Your response should be an exact transcription of the data, images excluded.

=== Begin Enclosure ===

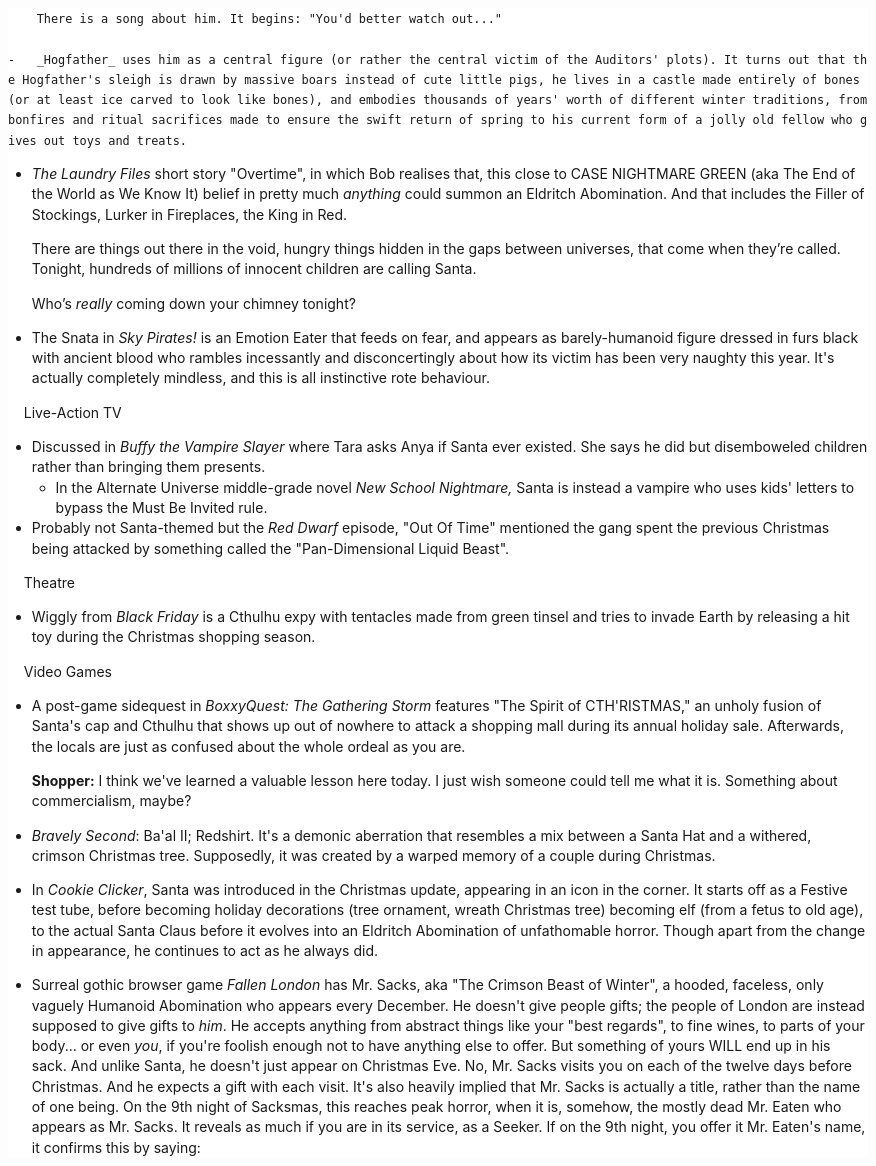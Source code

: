         There is a song about him. It begins: "You'd better watch out..."
        
    -   _Hogfather_ uses him as a central figure (or rather the central victim of the Auditors' plots). It turns out that the Hogfather's sleigh is drawn by massive boars instead of cute little pigs, he lives in a castle made entirely of bones (or at least ice carved to look like bones), and embodies thousands of years' worth of different winter traditions, from bonfires and ritual sacrifices made to ensure the swift return of spring to his current form of a jolly old fellow who gives out toys and treats.
-   _The Laundry Files_ short story "Overtime", in which Bob realises that, this close to CASE NIGHTMARE GREEN (aka The End of the World as We Know It) belief in pretty much _anything_ could summon an Eldritch Abomination. And that includes the Filler of Stockings, Lurker in Fireplaces, the King in Red.
    
    There are things out there in the void, hungry things hidden in the gaps between universes, that come when they’re called. Tonight, hundreds of millions of innocent children are calling Santa.
    
    Who’s _really_ coming down your chimney tonight?
    
-   The Snata in _Sky Pirates!_ is an Emotion Eater that feeds on fear, and appears as barely-humanoid figure dressed in furs black with ancient blood who rambles incessantly and disconcertingly about how its victim has been very naughty this year. It's actually completely mindless, and this is all instinctive rote behaviour.

    Live-Action TV 

-   Discussed in _Buffy the Vampire Slayer_ where Tara asks Anya if Santa ever existed. She says he did but disemboweled children rather than bringing them presents.
    -   In the Alternate Universe middle-grade novel _New School Nightmare,_ Santa is instead a vampire who uses kids' letters to bypass the Must Be Invited rule.
-   Probably not Santa-themed but the _Red Dwarf_ episode, "Out Of Time" mentioned the gang spent the previous Christmas being attacked by something called the "Pan-Dimensional Liquid Beast".

    Theatre 

-   Wiggly from _Black Friday_ is a Cthulhu expy with tentacles made from green tinsel and tries to invade Earth by releasing a hit toy during the Christmas shopping season.

    Video Games 

-   A post-game sidequest in _BoxxyQuest: The Gathering Storm_ features "The Spirit of CTH'RISTMAS," an unholy fusion of Santa's cap and Cthulhu that shows up out of nowhere to attack a shopping mall during its annual holiday sale. Afterwards, the locals are just as confused about the whole ordeal as you are.
    
    **Shopper:** I think we've learned a valuable lesson here today. I just wish someone could tell me what it is. Something about commercialism, maybe?
    
-   _Bravely Second_: Ba'al II; Redshirt. It's a demonic aberration that resembles a mix between a Santa Hat and a withered, crimson Christmas tree. Supposedly, it was created by a warped memory of a couple during Christmas.
-   In _Cookie Clicker_, Santa was introduced in the Christmas update, appearing in an icon in the corner. It starts off as a Festive test tube, before becoming holiday decorations (tree ornament, wreath Christmas tree) becoming elf (from a fetus to old age), to the actual Santa Claus before it evolves into an Eldritch Abomination of unfathomable horror. Though apart from the change in appearance, he continues to act as he always did.
-   Surreal gothic browser game _Fallen London_ has Mr. Sacks, aka "The Crimson Beast of Winter", a hooded, faceless, only vaguely Humanoid Abomination who appears every December. He doesn't give people gifts; the people of London are instead supposed to give gifts to _him_. He accepts anything from abstract things like your "best regards", to fine wines, to parts of your body... or even _you_, if you're foolish enough not to have anything else to offer. But something of yours WILL end up in his sack. And unlike Santa, he doesn't just appear on Christmas Eve. No, Mr. Sacks visits you on each of the twelve days before Christmas. And he expects a gift with each visit. It's also heavily implied that Mr. Sacks is actually a title, rather than the name of one being. On the 9th night of Sacksmas, this reaches peak horror, when it is, somehow, the mostly dead Mr. Eaten who appears as Mr. Sacks. It reveals as much if you are in its service, as a Seeker. If on the 9th night, you offer it Mr. Eaten's name, it confirms this by saying:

=== End Enclosure ===

Answer for this exercise ->
Source code

:         There is a song about him. It begins: "You'd better watch out..."
        
    -   _Hogfather_ uses him as a central figure (or rather the central victim of the Auditors' plots). It turns out that the Hogfather's sleigh is drawn by massive boars instead of cute little pigs, he lives in a castle made entirely of bones (or at least ice carved to look like bones), and embodies thousands of years' worth of different winter traditions, from bonfires and ritual sacrifices made to ensure the swift return of spring to his current form of a jolly old fellow who gives out toys and treats.
-   _The Laundry Files_ short story "Overtime", in which Bob realises that, this close to CASE NIGHTMARE GREEN (aka The End of the World as We Know It) belief in pretty much _anything_ could summon an Eldritch Abomination. And that includes the Filler of Stockings, Lurker in Fireplaces, the King in Red.
    
    There are things out there in the void, hungry things hidden in the gaps between universes, that come when they’re called. Tonight, hundreds of millions of innocent children are calling Santa.
    
    Who’s _really_ coming down your chimney tonight?
    
-   The Snata in _Sky Pirates!_ is an Emotion Eater that feeds on fear, and appears as barely-humanoid figure dressed in furs black with ancient blood who rambles incessantly and disconcertingly about how its victim has been very naughty this year. It's actually completely mindless, and this is all instinctive rote behaviour.

    Live-Action TV 

-   Discussed in _Buffy the Vampire Slayer_ where Tara asks Anya if Santa ever existed. She says he did but disemboweled children rather than bringing them presents.
    -   In the Alternate Universe middle-grade novel _New School Nightmare,_ Santa is instead a vampire who uses kids' letters to bypass the Must Be Invited rule.
-   Probably not Santa-themed but the _Red Dwarf_ episode, "Out Of Time" mentioned the gang spent the previous Christmas being attacked by something called the "Pan-Dimensional Liquid Beast".

    Theatre 

-   Wiggly from _Black Friday_ is a Cthulhu expy with tentacles made from green tinsel and tries to invade Earth by releasing a hit toy during the Christmas shopping season.

    Video Games 

-   A post-game sidequest in _BoxxyQuest: The Gathering Storm_ features "The Spirit of CTH'RISTMAS," an unholy fusion of Santa's cap and Cthulhu that shows up out of nowhere to attack a shopping mall during its annual holiday sale. Afterwards, the locals are just as confused about the whole ordeal as you are.
    
    **Shopper:** I think we've learned a valuable lesson here today. I just wish someone could tell me what it is. Something about commercialism, maybe?
    
-   _Bravely Second_: Ba'al II; Redshirt. It's a demonic aberration that resembles a mix between a Santa Hat and a withered, crimson Christmas tree. Supposedly, it was created by a warped memory of a couple during Christmas.
-   In _Cookie Clicker_, Santa was introduced in the Christmas update, appearing in an icon in the corner. It starts off as a Festive test tube, before becoming holiday decorations (tree ornament, wreath Christmas tree) becoming elf (from a fetus to old age), to the actual Santa Claus before it evolves into an Eldritch Abomination of unfathomable horror. Though apart from the change in appearance, he continues to act as he always did.
-   Surreal gothic browser game _Fallen London_ has Mr. Sacks, aka "The Crimson Beast of Winter", a hooded, faceless, only vaguely Humanoid Abomination who appears every December. He doesn't give people gifts; the people of London are instead supposed to give gifts to _him_. He accepts anything from abstract things like your "best regards", to fine wines, to parts of your body... or even _you_, if you're foolish enough not to have anything else to offer. But something of yours WILL end up in his sack. And unlike Santa, he doesn't just appear on Christmas Eve. No, Mr. Sacks visits you on each of the twelve days before Christmas. And he expects a gift with each visit. It's also heavily implied that Mr. Sacks is actually a title, rather than the name of one being. On the 9th night of Sacksmas, this reaches peak horror, when it is, somehow, the mostly dead Mr. Eaten who appears as Mr. Sacks. It reveals as much if you are in its service, as a Seeker. If on the 9th night, you offer it Mr. Eaten's name, it confirms this by saying:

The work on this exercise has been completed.